BALTIMORE (WJZ) -- Maryland Governor Larry Hogan called for a "comprehensive update" Thursday from Baltimore Mayor Brandon Scott on his violent crime plan as deadly shootings continue to outpace previous years' numbers.
In response, Mayor Scott urged the governor to visit Baltimore so that Hogan could see firsthand his work to prevent violence in the city.
Baltimore is on pace for more than 350 homicides in 2022, and for the first time, more than 100 people were killed by the start of May, according to City Councilman Eric Costello.
In a letter addressed to Scott, the governor referenced a February meeting with the mayor in which Scott laid out his plan to battle Baltimore's sustained violent crime problem. Hogan said he received assurances that the mayor's approach would lead to a "meaningful reduction in violence."
The leaders each called their meeting at the State House "very productive." But as violent crime shows no sign of stopping in the city, Hogan is looking for results.
"Already, less than six months into this calendar year, 128 people have been murdered in the city," Hogan said. "They include a grandmother working as a DoorDash driver gunned down during a robbery, a mother shot while her children were inside the house, a pregnant woman and her fiance shot in their car, and, just days ago, a young student killed hours after his junior prom."
Hogan also referenced Baltimore City Council's recent call for the Baltimore Police Department to deliver a short-term crime plan and deploy more officers into neighborhoods. He also mentioned Baltimore residents' calls for action on the seemingly endless violence.
"In light of these outcries, it is critical that the state and the public what is-- and what is not-- being done," the governor said. "I am requesting a comprehensive update on how the implementation of your violent crime plan, an accounting of how state funds allocated for law enforcement have and will be spent, and on BPD's progress toward closing warrants for violent offenders."
Hogan also called for an "accounting of the number of felony warrants BPD currently has open, as well as the number of felony warrants BPD has closed or assigned to federal, state, and county partners since February," after Police Commissioner Micheal Harrison allegedly told the governor in February there were nearly 6,000 open felony warrants in the city.

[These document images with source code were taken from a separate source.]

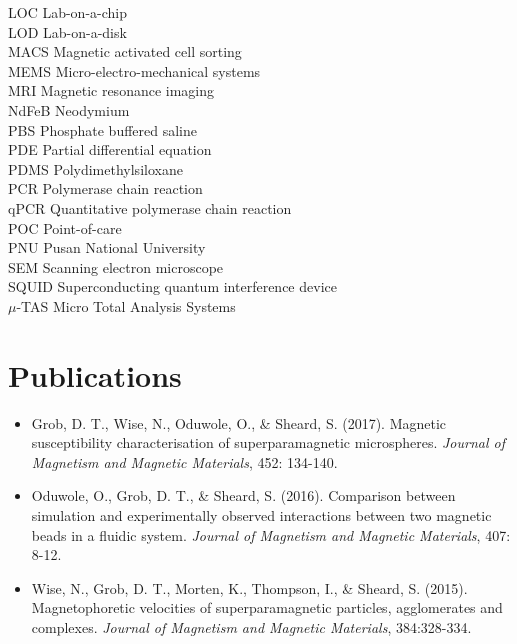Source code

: \begin{tabbing}
 LOC \> Lab-on-a-chip \\[0.5ex]
 LOD \> Lab-on-a-disk \\[0.5ex]
 MACS \> Magnetic activated cell sorting \\[0.5ex]
 MEMS \> Micro-electro-mechanical systems \\[0.5ex]
 MRI \> Magnetic resonance imaging \\[0.5ex]
 NdFeB \> Neodymium \\[0.5ex]
 PBS \> Phosphate buffered saline \\[0.5ex]
 PDE \> Partial differential equation \\[0.5ex]
 PDMS \> Polydimethylsiloxane \\[0.5ex]
 PCR \> Polymerase chain reaction \\[0.5ex]
 qPCR \> Quantitative polymerase chain reaction \\[0.5ex]
 POC \> Point-of-care \\[0.5ex]
 PNU \> Pusan National University \\[0.5ex] 
 SEM \> Scanning electron microscope \\[0.5ex]
 SQUID \> Superconducting quantum interference device \\[0.5ex]
 $\mu$-TAS \> Micro Total Analysis Systems
\end{tabbing}

\cleardoublepage


\chapter*{Publications}\label{chap:publications}
 
\begin{itemize}
  \item[] Grob, D. T., Wise, N., Oduwole, O., \& Sheard, S. (2017). Magnetic susceptibility characterisation of superparamagnetic microspheres. \textit{Journal of Magnetism and Magnetic Materials}, 452: 134-140.

  \item[] Oduwole, O., Grob, D. T., \& Sheard, S. (2016). Comparison between simulation and experimentally observed interactions between two magnetic beads in a fluidic system. \textit{Journal of Magnetism and Magnetic Materials}, 407: 8-12.
  
  \item[] Wise, N., Grob, D. T., Morten, K., Thompson, I., \& Sheard, S. (2015). Magnetophoretic velocities of superparamagnetic particles, agglomerates and complexes. \textit{Journal of Magnetism and Magnetic Materials}, 384:328-334.

\end{itemize}


\cleardoublepage

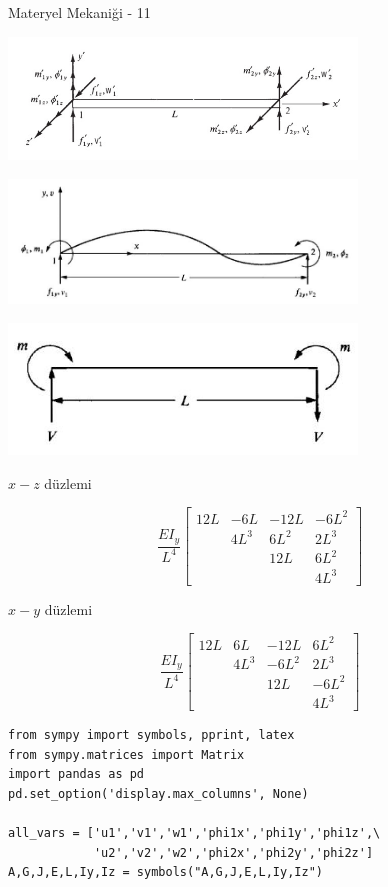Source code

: \documentclass[12pt,fleqn]{article}\usepackage{../../common}
\begin{document}
Materyel Mekaniği - 11


\includegraphics[width=25em]{phy_020_strs_11_01.jpg}

\includegraphics[width=25em]{phy_020_strs_11_02.jpg}

\includegraphics[width=25em]{phy_020_strs_11_03.jpg}


$x-z$ düzlemi

$$
\frac{EI_y}{L^4}
\left[\begin{array}{cccc}
12L & -6L  & -12L & -6L^2 \\
    & 4L^3 & 6L^2 & 2L^3  \\
    &      & 12L  & 6L^2  \\
    &      &      & 4L^3
\end{array}\right]
$$

$x-y$ düzlemi

$$
\frac{EI_y}{L^4}
\left[\begin{array}{cccc}
12L & 6L  & -12L & 6L^2 \\
    & 4L^3 & -6L^2 & 2L^3  \\
    &      & 12L  & -6L^2  \\
    &      &      & 4L^3
\end{array}\right]
$$




\begin{verbatim}
from sympy import symbols, pprint, latex
from sympy.matrices import Matrix
import pandas as pd
pd.set_option('display.max_columns', None)

all_vars = ['u1','v1','w1','phi1x','phi1y','phi1z',\
            'u2','v2','w2','phi2x','phi2y','phi2z']
A,G,J,E,L,Iy,Iz = symbols("A,G,J,E,L,Iy,Iz")
\end{verbatim}
\end{document}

In a statement released Thursday night, the mayor said he was confused by Hogan's letter, saying in part: "if the Governor wanted to ask me about the crime fight, he could have asked me in person on Saturday, but he chose not to and instead played publicity games with public safety."
Scott invited Hogan to spend time with the Mayor's Office of Neighborhood and Safety Engagement, which was established last November, to learn about Group Violence Reduction Strategy work, and to speak with Safe Streets violence interrupters to see the challenges they face.
The mayor also said Hogan could visit the city's new Emergency Operations Center or "one of our four Baltimore City Intelligence Centers, which are embedded in communities with high violence rates and provide real-time data and intelligence to our officers on the street."
"This way, he can see the work being done instead of pointing fingers from Switzerland without much effort," Scott said.
Since the February meeting, the mayor also announced the city's "SMART" crime strategy, in which Baltimore police officers will shift from being "call-takers" to the traditional role of walking patrol and engaging with neighborhood residents. The response to some minor crimes will be outsourced or handled remotely under the plan.
Gov. Hogan had a lukewarm response to the new strategy, which was announced earlier this month.
"I don't know whether it's smart or it's dumb. I just hope that they'll do something about the violent crime and stop the shootings that are taking place every day," he told WJZ at the time. "It's a pretty simple plan: Arrest more, prosecute more and sentence more. Keep them in jail and take the violent repeat offenders off the streets. I don't know what their plan did today, but I'm not sure it's going to address that."